## Data to use
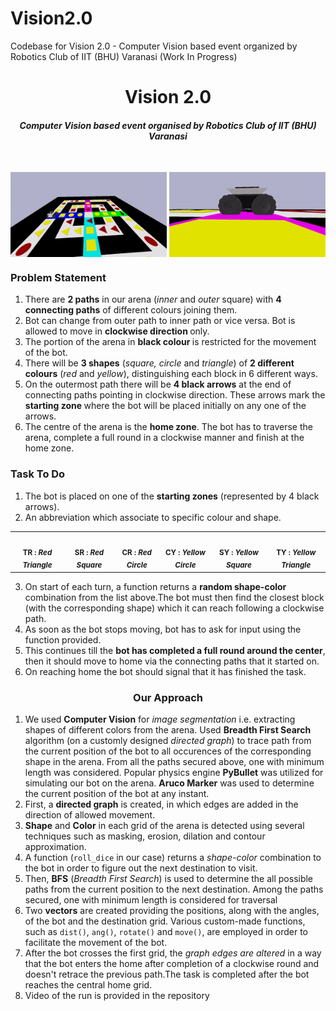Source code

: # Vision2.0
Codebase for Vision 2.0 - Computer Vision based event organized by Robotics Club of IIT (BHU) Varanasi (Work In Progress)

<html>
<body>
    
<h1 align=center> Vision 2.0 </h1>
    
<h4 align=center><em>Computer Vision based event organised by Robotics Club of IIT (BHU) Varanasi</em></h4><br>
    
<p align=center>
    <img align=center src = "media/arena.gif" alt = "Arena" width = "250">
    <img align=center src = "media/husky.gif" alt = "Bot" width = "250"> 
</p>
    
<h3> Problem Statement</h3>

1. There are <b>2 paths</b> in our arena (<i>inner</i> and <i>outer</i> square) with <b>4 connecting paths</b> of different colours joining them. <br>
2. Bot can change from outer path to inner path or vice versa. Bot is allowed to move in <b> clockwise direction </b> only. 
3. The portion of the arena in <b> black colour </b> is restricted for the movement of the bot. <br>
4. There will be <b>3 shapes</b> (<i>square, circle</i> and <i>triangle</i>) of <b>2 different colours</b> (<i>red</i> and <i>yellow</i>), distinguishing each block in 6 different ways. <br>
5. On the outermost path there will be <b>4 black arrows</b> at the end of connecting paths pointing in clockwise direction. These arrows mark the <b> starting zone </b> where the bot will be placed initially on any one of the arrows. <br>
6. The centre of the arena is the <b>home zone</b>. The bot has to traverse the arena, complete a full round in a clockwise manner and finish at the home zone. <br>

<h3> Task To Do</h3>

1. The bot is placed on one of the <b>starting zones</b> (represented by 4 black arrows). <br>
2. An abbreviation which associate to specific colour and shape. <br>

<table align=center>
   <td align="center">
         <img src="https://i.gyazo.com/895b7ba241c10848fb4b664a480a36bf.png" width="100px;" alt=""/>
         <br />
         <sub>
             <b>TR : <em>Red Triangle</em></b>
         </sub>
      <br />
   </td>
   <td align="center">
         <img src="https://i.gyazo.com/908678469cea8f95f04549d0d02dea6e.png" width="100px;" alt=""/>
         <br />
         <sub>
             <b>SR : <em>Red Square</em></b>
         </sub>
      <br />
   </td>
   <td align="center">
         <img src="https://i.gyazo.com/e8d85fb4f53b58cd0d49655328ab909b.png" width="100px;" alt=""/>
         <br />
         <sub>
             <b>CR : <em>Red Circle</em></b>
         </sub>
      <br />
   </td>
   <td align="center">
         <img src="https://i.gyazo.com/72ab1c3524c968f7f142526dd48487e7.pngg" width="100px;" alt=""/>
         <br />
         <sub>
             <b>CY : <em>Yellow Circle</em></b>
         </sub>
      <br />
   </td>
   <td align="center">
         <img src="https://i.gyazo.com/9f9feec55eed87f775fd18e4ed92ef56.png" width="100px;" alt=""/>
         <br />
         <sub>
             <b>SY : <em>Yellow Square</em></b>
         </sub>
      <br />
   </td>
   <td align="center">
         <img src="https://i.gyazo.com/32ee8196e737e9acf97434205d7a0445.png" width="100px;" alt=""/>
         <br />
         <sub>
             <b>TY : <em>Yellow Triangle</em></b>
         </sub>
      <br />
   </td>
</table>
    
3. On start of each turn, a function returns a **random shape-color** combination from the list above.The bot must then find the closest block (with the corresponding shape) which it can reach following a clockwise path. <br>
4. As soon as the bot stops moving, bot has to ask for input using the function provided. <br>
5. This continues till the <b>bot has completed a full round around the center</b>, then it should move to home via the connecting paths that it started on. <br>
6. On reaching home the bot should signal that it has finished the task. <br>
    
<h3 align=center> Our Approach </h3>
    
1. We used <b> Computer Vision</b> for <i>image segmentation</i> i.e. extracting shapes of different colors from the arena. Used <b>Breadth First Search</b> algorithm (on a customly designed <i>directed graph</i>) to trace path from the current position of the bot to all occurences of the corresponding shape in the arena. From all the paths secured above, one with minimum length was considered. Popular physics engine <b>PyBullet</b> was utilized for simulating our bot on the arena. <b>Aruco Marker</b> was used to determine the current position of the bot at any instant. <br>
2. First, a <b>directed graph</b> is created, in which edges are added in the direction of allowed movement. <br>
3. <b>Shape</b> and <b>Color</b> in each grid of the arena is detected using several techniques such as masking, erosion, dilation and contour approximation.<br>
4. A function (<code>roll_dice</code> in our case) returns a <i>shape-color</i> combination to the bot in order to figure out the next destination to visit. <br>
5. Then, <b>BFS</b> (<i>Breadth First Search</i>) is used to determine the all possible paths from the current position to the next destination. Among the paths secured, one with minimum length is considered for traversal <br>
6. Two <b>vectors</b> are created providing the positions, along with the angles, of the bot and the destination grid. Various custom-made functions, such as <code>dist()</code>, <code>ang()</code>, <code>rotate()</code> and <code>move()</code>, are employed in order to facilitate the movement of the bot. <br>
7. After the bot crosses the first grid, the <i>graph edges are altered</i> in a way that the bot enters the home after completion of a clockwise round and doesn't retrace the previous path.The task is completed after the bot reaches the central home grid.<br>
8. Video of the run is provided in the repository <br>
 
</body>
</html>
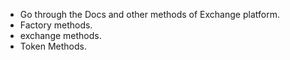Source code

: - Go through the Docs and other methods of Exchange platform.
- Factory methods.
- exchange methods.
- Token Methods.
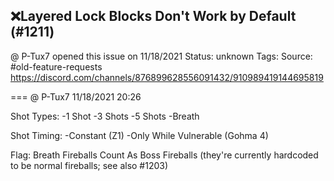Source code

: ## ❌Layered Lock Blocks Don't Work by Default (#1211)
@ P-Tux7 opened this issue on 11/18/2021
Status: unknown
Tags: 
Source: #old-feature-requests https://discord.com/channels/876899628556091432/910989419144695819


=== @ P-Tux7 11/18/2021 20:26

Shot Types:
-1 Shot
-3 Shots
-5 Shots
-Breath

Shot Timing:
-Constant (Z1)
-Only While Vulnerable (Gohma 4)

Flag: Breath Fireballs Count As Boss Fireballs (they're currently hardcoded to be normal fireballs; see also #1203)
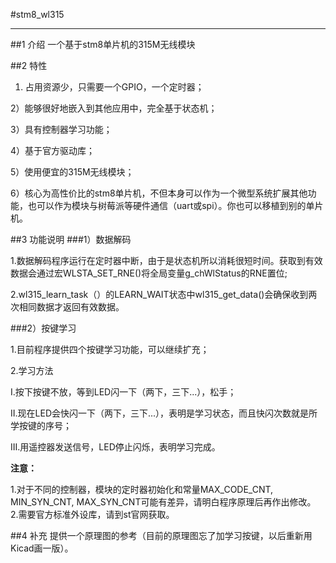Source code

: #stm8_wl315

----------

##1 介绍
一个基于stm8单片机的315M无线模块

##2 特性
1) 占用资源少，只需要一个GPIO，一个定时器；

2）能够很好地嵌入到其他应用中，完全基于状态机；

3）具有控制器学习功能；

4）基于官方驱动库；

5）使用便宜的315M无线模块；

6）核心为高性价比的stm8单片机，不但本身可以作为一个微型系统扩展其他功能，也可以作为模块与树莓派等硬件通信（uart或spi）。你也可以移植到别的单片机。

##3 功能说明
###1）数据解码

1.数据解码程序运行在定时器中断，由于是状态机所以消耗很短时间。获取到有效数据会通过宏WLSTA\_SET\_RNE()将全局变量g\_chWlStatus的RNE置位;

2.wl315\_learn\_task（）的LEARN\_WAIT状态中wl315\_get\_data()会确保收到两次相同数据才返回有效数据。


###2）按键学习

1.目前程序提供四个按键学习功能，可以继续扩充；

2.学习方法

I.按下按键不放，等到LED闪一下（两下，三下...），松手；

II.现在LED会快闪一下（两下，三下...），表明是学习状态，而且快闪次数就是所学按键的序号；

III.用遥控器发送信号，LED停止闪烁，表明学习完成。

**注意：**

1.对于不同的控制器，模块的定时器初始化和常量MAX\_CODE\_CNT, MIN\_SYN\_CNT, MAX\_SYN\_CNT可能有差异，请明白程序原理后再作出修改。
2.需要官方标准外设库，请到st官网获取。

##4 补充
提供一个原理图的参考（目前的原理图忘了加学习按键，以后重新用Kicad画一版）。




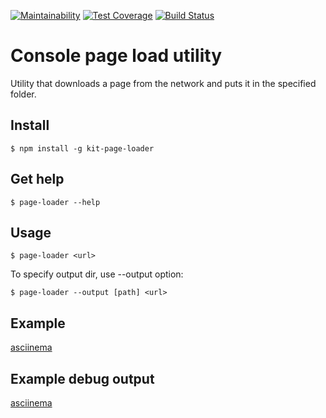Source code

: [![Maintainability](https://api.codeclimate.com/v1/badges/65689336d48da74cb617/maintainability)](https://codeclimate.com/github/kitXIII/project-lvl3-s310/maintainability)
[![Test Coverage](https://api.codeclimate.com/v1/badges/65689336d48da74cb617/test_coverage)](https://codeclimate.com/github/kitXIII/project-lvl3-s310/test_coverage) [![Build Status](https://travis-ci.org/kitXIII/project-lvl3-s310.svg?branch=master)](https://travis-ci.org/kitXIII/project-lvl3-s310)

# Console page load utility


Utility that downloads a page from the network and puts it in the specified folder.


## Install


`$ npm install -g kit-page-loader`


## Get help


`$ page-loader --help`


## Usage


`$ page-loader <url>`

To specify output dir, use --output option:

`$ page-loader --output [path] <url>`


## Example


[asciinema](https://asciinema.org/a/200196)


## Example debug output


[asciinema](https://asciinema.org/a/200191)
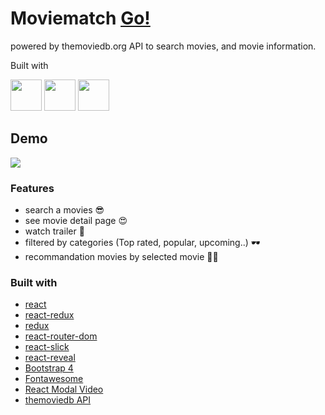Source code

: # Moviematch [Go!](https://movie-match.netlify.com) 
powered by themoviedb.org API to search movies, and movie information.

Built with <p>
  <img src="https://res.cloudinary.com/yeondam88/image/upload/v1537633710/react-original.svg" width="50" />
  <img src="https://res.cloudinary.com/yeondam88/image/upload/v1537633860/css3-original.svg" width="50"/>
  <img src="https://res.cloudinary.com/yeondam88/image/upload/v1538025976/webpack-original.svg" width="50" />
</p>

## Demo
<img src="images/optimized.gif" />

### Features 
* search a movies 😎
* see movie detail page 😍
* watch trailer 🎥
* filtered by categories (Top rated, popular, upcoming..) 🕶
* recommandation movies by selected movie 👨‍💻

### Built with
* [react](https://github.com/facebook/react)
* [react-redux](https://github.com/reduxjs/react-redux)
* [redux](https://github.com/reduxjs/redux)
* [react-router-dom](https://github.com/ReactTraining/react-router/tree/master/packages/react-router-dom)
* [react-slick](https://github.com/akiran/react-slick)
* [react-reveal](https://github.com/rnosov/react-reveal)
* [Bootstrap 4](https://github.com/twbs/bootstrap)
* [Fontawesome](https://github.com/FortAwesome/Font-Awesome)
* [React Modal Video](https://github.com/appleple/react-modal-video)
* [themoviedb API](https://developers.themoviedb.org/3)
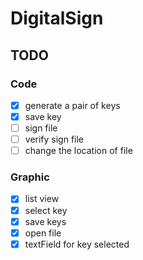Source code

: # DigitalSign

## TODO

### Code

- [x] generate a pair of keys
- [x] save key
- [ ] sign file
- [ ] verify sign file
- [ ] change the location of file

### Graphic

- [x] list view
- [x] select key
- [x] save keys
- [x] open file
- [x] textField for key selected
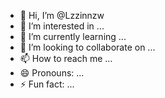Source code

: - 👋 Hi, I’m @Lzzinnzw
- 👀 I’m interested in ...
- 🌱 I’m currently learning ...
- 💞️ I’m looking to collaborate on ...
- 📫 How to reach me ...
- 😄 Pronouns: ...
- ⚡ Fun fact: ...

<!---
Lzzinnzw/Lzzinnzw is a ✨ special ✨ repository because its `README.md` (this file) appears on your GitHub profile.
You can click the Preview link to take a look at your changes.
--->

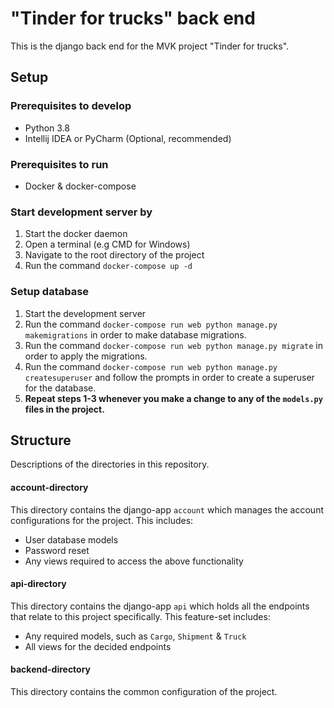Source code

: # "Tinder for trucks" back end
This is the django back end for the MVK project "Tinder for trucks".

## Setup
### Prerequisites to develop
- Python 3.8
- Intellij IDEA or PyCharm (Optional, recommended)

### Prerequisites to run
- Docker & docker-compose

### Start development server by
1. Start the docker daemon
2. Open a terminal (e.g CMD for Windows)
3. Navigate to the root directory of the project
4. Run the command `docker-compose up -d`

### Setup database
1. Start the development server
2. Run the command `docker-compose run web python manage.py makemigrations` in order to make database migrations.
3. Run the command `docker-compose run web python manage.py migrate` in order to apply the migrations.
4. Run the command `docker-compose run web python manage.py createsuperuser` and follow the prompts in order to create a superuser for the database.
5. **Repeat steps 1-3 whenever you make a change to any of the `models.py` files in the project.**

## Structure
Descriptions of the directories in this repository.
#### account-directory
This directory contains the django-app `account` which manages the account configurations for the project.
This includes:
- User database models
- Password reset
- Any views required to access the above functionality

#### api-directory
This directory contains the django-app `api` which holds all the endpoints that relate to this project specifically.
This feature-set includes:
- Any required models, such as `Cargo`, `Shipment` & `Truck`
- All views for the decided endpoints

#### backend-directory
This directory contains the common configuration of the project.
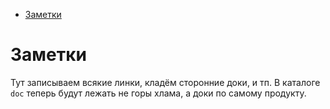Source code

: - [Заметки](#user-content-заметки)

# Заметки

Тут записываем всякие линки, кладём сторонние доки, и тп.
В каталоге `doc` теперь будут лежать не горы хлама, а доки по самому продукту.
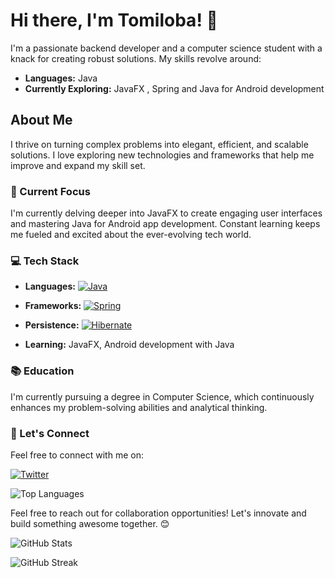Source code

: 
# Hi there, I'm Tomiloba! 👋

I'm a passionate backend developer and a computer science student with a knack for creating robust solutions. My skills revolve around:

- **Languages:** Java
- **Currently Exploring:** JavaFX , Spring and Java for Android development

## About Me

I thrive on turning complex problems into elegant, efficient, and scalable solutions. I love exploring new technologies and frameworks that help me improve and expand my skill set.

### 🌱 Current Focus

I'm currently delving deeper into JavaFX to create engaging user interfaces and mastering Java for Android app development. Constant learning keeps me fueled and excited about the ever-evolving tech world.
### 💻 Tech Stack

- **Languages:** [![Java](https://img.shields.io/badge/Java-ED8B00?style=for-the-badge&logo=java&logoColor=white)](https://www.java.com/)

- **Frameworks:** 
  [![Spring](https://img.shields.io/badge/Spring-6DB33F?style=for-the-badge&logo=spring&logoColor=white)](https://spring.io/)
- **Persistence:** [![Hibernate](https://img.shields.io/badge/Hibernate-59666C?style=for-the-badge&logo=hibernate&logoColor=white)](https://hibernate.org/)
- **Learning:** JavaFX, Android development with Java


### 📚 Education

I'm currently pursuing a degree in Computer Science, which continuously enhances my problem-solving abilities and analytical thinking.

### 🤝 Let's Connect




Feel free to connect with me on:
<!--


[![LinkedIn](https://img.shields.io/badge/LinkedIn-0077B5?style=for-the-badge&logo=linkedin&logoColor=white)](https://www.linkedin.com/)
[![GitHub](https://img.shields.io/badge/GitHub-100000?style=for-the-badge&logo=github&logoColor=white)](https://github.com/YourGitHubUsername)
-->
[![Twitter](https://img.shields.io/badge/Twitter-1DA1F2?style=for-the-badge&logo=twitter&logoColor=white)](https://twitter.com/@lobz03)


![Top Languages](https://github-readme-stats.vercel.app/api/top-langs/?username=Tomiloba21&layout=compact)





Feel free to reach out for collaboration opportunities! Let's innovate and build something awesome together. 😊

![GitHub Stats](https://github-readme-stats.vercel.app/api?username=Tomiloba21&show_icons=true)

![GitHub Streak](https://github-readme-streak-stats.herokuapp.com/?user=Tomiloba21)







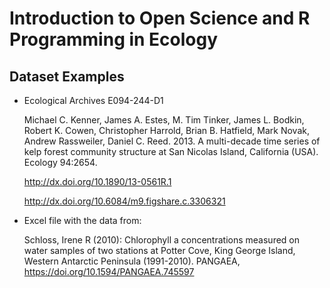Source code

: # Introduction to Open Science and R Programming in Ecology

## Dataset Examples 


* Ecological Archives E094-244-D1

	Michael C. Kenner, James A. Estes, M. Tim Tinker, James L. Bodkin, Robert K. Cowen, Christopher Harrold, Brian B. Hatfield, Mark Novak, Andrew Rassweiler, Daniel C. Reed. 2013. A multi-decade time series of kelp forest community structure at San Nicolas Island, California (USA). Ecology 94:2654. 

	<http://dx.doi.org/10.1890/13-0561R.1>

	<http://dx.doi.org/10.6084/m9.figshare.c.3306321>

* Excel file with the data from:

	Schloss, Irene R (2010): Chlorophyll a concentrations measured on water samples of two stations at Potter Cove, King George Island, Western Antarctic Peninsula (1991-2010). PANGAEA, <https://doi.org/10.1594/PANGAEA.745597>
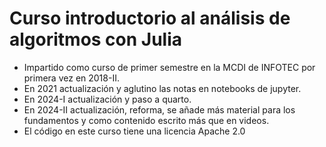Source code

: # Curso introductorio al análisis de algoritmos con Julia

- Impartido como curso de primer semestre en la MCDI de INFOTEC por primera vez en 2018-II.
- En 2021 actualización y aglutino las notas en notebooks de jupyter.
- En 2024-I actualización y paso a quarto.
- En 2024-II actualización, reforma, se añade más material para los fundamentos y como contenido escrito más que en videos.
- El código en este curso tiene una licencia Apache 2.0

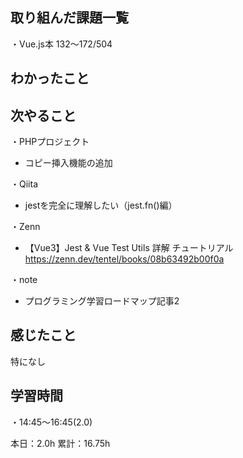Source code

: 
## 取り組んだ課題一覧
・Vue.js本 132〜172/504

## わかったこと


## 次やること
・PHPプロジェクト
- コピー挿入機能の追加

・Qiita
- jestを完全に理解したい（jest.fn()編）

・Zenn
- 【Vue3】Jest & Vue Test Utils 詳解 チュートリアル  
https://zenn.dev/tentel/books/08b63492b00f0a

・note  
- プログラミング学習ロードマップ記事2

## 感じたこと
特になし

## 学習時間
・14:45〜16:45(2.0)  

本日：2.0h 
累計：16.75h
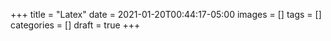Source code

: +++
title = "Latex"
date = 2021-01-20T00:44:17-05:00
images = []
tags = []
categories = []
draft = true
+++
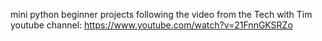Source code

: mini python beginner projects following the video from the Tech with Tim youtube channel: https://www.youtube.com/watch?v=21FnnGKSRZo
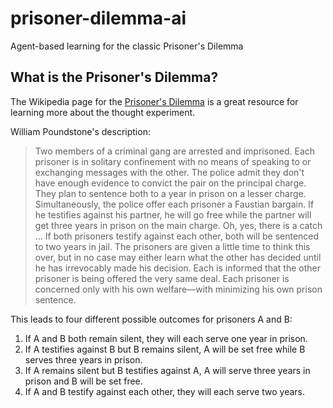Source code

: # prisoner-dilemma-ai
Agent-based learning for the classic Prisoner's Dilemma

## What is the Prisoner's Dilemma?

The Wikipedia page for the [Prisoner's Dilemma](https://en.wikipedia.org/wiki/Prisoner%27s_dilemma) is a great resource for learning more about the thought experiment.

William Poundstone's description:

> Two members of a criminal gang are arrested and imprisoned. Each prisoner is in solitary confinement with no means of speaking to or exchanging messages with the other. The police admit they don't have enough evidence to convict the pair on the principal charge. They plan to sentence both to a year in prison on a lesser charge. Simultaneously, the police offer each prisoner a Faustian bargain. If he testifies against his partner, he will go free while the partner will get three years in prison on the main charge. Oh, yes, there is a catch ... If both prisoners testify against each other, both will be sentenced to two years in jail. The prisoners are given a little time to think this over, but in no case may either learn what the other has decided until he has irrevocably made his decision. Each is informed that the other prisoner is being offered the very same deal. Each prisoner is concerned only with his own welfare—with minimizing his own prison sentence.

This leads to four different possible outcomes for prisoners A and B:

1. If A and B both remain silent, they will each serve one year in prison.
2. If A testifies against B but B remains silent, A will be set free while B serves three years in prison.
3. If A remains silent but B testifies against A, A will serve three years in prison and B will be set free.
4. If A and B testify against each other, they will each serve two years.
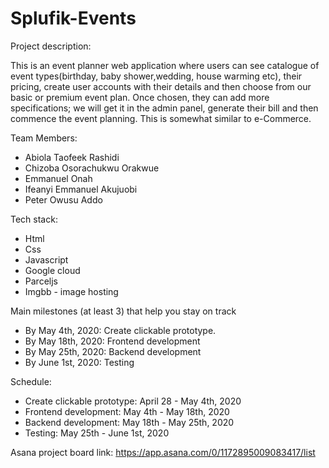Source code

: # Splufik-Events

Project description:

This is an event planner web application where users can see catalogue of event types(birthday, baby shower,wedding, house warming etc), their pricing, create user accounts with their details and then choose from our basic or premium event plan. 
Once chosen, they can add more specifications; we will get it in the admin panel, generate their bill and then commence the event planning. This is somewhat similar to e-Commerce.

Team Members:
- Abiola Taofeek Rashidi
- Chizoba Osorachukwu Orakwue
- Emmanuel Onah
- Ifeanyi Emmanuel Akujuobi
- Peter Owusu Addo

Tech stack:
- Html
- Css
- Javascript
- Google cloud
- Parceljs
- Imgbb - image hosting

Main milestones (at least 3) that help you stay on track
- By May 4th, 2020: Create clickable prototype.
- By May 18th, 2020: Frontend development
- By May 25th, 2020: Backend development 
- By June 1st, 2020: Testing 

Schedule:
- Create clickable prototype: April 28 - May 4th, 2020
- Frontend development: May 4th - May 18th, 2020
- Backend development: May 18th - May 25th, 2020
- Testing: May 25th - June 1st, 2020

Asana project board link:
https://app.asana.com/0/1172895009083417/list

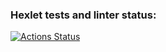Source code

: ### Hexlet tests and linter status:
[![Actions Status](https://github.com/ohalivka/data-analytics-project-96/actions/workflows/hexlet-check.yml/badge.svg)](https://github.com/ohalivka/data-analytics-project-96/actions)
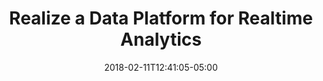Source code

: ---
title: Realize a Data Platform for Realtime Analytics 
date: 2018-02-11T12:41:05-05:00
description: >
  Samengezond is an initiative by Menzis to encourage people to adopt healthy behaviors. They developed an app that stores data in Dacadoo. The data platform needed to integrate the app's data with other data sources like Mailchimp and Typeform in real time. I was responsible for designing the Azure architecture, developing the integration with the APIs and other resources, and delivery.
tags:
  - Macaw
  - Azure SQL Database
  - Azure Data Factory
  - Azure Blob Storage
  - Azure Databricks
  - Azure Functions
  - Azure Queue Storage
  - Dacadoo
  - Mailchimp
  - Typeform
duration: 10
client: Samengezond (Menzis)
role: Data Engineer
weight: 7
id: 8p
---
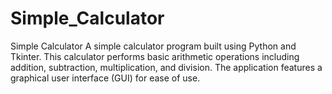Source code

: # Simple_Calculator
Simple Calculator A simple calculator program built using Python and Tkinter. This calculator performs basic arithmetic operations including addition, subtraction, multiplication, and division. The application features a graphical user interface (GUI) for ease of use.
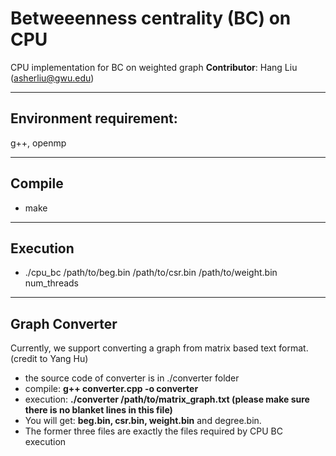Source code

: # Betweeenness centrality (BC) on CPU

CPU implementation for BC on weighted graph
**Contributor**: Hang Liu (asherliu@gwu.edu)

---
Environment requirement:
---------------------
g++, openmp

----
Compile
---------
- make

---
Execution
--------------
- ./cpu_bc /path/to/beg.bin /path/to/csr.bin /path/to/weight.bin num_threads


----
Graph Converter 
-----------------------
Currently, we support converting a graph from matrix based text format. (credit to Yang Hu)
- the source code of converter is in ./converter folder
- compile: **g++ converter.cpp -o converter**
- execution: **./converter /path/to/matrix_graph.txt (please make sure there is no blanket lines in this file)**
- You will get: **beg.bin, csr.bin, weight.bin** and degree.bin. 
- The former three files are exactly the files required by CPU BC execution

## What is being asked
Start with the line with "- 🌱 I’m currently learning ..." in the listing above and stop after the line with "### Prerequisites to run". Write out exactly the lines in that stretch and no others, without pictures.

## Task answer
- 🌱 I’m currently learning ...
- 💞️ I’m looking to collaborate on ...
- 📫 How to reach me ...
- 😄 Pronouns: ...
- ⚡ Fun fact: ...

<!---
Lzzinnzw/Lzzinnzw is a ✨ special ✨ repository because its `README.md` (this file) appears on your GitHub profile.
You can click the Preview link to take a look at your changes.
--->

Source code

: # "Tinder for trucks" back end
This is the django back end for the MVK project "Tinder for trucks".

## Setup
### Prerequisites to develop
- Python 3.8
- Intellij IDEA or PyCharm (Optional, recommended)

### Prerequisites to run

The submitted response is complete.